It is only weird because we are not used to seeing classes where the properties are instances of the class. I am not a core developer, but I have been programming in Python for more than 10 years, and I (and the other similarly experienced developers I work with) found that not having access to the class level properties was weird (yes I am aware that they are not actually class level properties but everywhere else Enum works hard to make it look like they are. See for instance the __dir__ method: http://hg.python.org/cpython/file/ed011b0d7daf/Lib/enum.py#l242).
Sorry to burst your bubble, but there is no rule that because you can access something on the class you should be able to access it on the instance. Try asking an instance for its class's __mro__ or __bases__. -- --Guido van Rossum (python.org/~guido)
On Mon, Sep 23, 2013 at 07:53:00AM -0700, Guido van Rossum wrote:
there is no rule that because you can access something on the class you should be able to access it on the instance. Try asking an instance for its class's __mro__ or __bases__.

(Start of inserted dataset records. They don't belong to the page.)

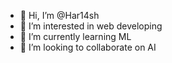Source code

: - 👋 Hi, I’m @Har14sh
- 👀 I’m interested in web developing
- 🌱 I’m currently learning ML
- 💞️ I’m looking to collaborate on AI

<!---
Har14sh/Har14sh is a ✨ special ✨ repository because its `README.md` (this file) appears on your GitHub profile.
You can click the Preview link to take a look at your changes.
--->
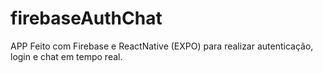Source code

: # firebaseAuthChat
APP Feito com Firebase e ReactNative (EXPO) para realizar autenticação, login e chat em tempo real.
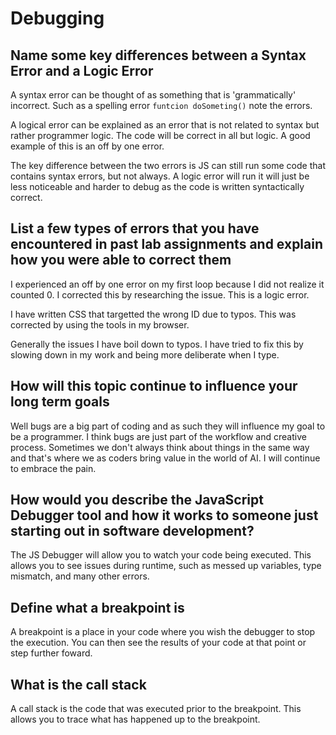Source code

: # Debugging

## Name some key differences between a Syntax Error and a Logic Error

A syntax error can be thought of as something that is 'grammatically' incorrect. Such as a spelling error `funtcion doSometing()` note the errors.

A logical error can be explained as an error that is not related to syntax but rather programmer logic. The code will be correct in all but logic. A good example of this is an off by one error.

The key difference between the two errors is JS can still run some code that contains syntax errors, but not always. A logic error will run it will just be less noticeable and harder to debug as the code is written syntactically correct.

## List a few types of errors that you have encountered in past lab assignments and explain how you were able to correct them

I experienced an off by one error on my first loop because I did not realize it counted 0. I corrected this by researching the issue. This is a logic error.

I have written CSS that targetted the wrong ID due to typos. This was corrected by using the tools in my browser.

Generally the issues I have boil down to typos. I have tried to fix this by slowing down in my work and being more deliberate when I type.

## How will this topic continue to influence your long term goals

Well bugs are a big part of coding and as such they will influence my goal to be a programmer. I think bugs are just part of the workflow and creative process. Sometimes we don't always think about things in the same way and that's where we as coders bring value in the world of AI. I will continue to embrace the pain.

## How would you describe the JavaScript Debugger tool and how it works to someone just starting out in software development?

The JS Debugger will allow you to watch your code being executed. This allows you to see issues during runtime, such as messed up variables, type mismatch, and many other errors.

## Define what a breakpoint is

A breakpoint is a place in your code where you wish the debugger to stop the execution. You can then see the results of your code at that point or step further foward.

## What is the call stack

A call stack is the code that was executed prior to the breakpoint. This allows you to trace what has happened up to the breakpoint.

It might not be a rule, but it's certainly the norm. I reckon that class attributes that aren't accessible from the instance are significantly more surprising than Color.red.blue. I know I'm in a minority here, but Color.red.blue seems obvious and straightforward to me. The fact that it doesn't work surprises me. Given that instance = Color.red assert isinstance(instance, Color) # well of course it is assert hasattr(Color, "blue") I would expect instance.blue to work, and I'm completely at a loss as to how Enum has managed to prevent it. -- Steven
On Mon, Sep 23, 2013 at 8:16 AM, Steven D'Aprano
On Mon, Sep 23, 2013 at 07:53:00AM -0700, Guido van Rossum wrote:
there is no rule that because you can access something on the class you should be able to access it on the instance. Try asking an instance for its class's __mro__ or __bases__.

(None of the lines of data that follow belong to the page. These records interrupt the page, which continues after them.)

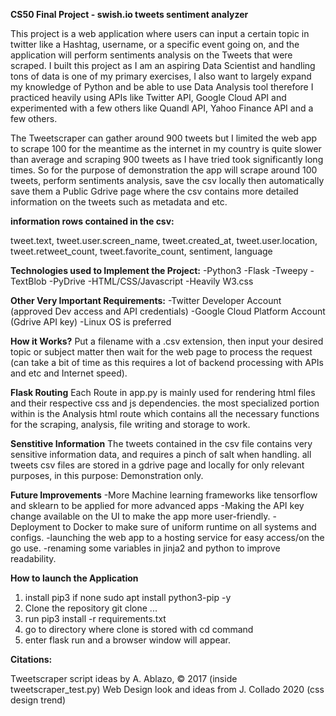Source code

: **CS50 Final Project - swish.io tweets sentiment analyzer**

This project is a web application where users can input a certain topic in twitter
like a Hashtag, username, or a specific event going on, and the application will 
perform sentiments analysis on the Tweets that were scraped. I built this project 
as I am an aspiring Data Scientist and handling tons of data is one of my primary 
exercises, I also want to largely expand my knowledge of Python and be able to use
Data Analysis tool therefore I practiced heavily using APIs like Twitter API, 
Google Cloud API and experimented with a few others like Quandl API, Yahoo Finance API
and a few others.

The Tweetscraper can gather around 900 tweets but I limited the web app to scrape 100
for the meantime as the internet in my country is quite slower than average and scraping
900 tweets as I have tried took significantly long times. So for the purpose of demonstration
the app will scrape around 100 tweets, perform sentiments analysis, save the csv locally then 
automatically save them a Public Gdrive page where the csv contains more detailed
information on the tweets such as metadata and etc.

**information rows contained in the csv:**

tweet.text, tweet.user.screen_name, tweet.created_at, tweet.user.location, 
tweet.retweet_count, tweet.favorite_count, sentiment, language

**Technologies used to Implement the Project:**
-Python3
-Flask
-Tweepy
-TextBlob
-PyDrive
-HTML/CSS/Javascript
-Heavily W3.css

**Other Very Important Requirements:**
-Twitter Developer Account (approved Dev access and API credentials)
-Google Cloud Platform Account (Gdrive API key)
-Linux OS is preferred

**How it Works?**
Put a filename with a .csv extension, then input your desired topic or subject matter
then wait for the web page to process the request (can take a bit of time as this requires
a lot of backend processing with APIs and etc and Internet speed).

**Flask Routing**
Each Route in app.py is mainly used for rendering html files and their respective css and js
dependencies. the most specialized portion within is the Analysis html route which contains
all the necessary functions for the scraping, analysis, file writing and storage to work.

**Senstitive Information**
The tweets contained in the csv file contains very sensitive information data, and requires
a pinch of salt when handling. all tweets csv files are stored in a gdrive page and locally 
for only relevant purposes, in this purpose: Demonstration only.

**Future Improvements**
-More Machine learning frameworks like tensorflow and sklearn to be applied for more advanced apps
-Making the API key change available on the UI to make the app more user-friendly.
-Deployment to Docker to make sure of uniform runtime on all systems and configs.
-launching the web app to a hosting service for easy access/on the go use.
-renaming some variables in jinja2 and python to improve readability.

**How to launch the Application**
1. install pip3 if none sudo apt install python3-pip -y
2. Clone the repository git clone ...
3. run pip3 install -r requirements.txt
4. go to directory where clone is stored with cd command
5. enter flask run and a browser window will appear.

**Citations:**

Tweetscraper script ideas by A. Ablazo, © 2017 (inside tweetscraper_test.py)
Web Design look and ideas from J. Collado 2020 (css design trend)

It might not be a rule, but it's certainly the norm. I reckon that class attributes that aren't accessible from the instance are significantly more surprising than Color.red.blue.

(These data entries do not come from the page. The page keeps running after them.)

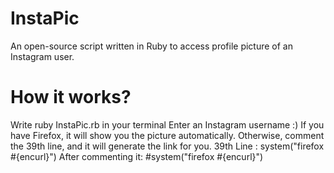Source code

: # InstaPic
An open-source script written in Ruby to access profile picture of an Instagram user.

# How it works?
Write ruby InstaPic.rb in your terminal
Enter an Instagram username :)
If you have Firefox, it will show you the picture automatically. Otherwise, comment the 39th line, and it will generate the link for you.
39th Line : system("firefox #{encurl}")
After commenting it: #system("firefox #{encurl}")
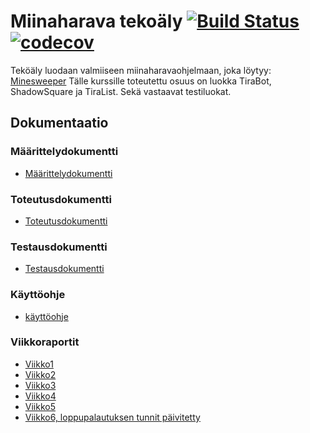 # Miinaharava tekoäly [![Build Status](https://travis-ci.org/Kahvipuu/Miinaharava-TiraLabra2020.svg?branch=master)](https://travis-ci.org/Kahvipuu/Miinaharava-TiraLabra2020) [![codecov](https://codecov.io/gh/Kahvipuu/Miinaharava-TiraLabra2020/branch/master/graph/badge.svg)](https://codecov.io/gh/Kahvipuu/Miinaharava-TiraLabra2020)

Teköäly luodaan valmiiseen miinaharavaohjelmaan, joka löytyy: [Minesweeper](https://github.com/TiraLabra/minesweeper)
Tälle kurssille toteutettu osuus on luokka TiraBot, ShadowSquare ja TiraList.
Sekä vastaavat testiluokat.

## Dokumentaatio
### Määrittelydokumentti
-	[Määrittelydokumentti](https://github.com/Kahvipuu/Miinaharava-TiraLabra2020/blob/master/documentation-tiralab2020/maarittely.md)

### Toteutusdokumentti
-	[Toteutusdokumentti](https://github.com/Kahvipuu/Miinaharava-TiraLabra2020/blob/master/documentation-tiralab2020/toteutus.md)

### Testausdokumentti
-	[Testausdokumentti](https://github.com/Kahvipuu/Miinaharava-TiraLabra2020/blob/master/documentation-tiralab2020/testaus.md)

### Käyttöohje
-	[käyttöohje](https://github.com/Kahvipuu/Miinaharava-TiraLabra2020/blob/master/documentation-tiralab2020/ohje.md)

### Viikkoraportit
-   [Viikko1](https://github.com/Kahvipuu/Miinaharava-TiraLabra2020/blob/master/documentation-tiralab2020/Viikkoraportti1.md)
-   [Viikko2](https://github.com/Kahvipuu/Miinaharava-TiraLabra2020/blob/master/documentation-tiralab2020/Viikkoraportti2.md)
-   [Viikko3](https://github.com/Kahvipuu/Miinaharava-TiraLabra2020/blob/master/documentation-tiralab2020/Viikkoraportti3.md)
-   [Viikko4](https://github.com/Kahvipuu/Miinaharava-TiraLabra2020/blob/master/documentation-tiralab2020/Viikkoraportti4.md)
-   [Viikko5](https://github.com/Kahvipuu/Miinaharava-TiraLabra2020/blob/master/documentation-tiralab2020/Viikkoraportti5.md)
-   [Viikko6, loppupalautuksen tunnit päivitetty](https://github.com/Kahvipuu/Miinaharava-TiraLabra2020/blob/master/documentation-tiralab2020/Viikkoraportti6.md)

Whether this feels right (to me) depends on whether the class attribute was *meant* to be used as an instance attribute as well, or not. For methods, that's an obvious yes. For class attributes used as defaults for instance variables, yes again. For class attributes that are meant to be per-class state rather than per-instance state, I would use the class name or __class__ to make it clear to the (human) reader that we're using a class variable. This also avoids accidentally overriding it with an instance variable (although that's not an issue for Enum).
I know I'm in a minority here, but Color.red.blue seems obvious and straightforward to me. The fact that it doesn't work surprises me. Given that
instance = Color.red assert isinstance(instance, Color) # well of course it is assert hasattr(Color, "blue")
I would expect instance.blue to work, and I'm completely at a loss as to how Enum has managed to prevent it.
Through the magic of metaclasses. :-) The only attributes that an enum instance should have are things like .name and .value, and the methods implementing various standard protocols like __repr__ and __eq__. The whole point of Enum is that it involves a fair bit of magic to offer a robust way to define Enums that "feel right" as Enums. You shouldn't think of it as a slightly odd class. You should think of it as a different data type altogether that happens to be implemented using metaclass tecnology. But many things you "know" about classes don't apply to Enums; this is just one of many. -- --Guido van Rossum (python.org/~guido)
On 09/23/2013 08:16 AM, Steven D'Aprano wrote:
I would expect instance.blue to work, and I'm completely at a loss as to how Enum has managed to prevent it.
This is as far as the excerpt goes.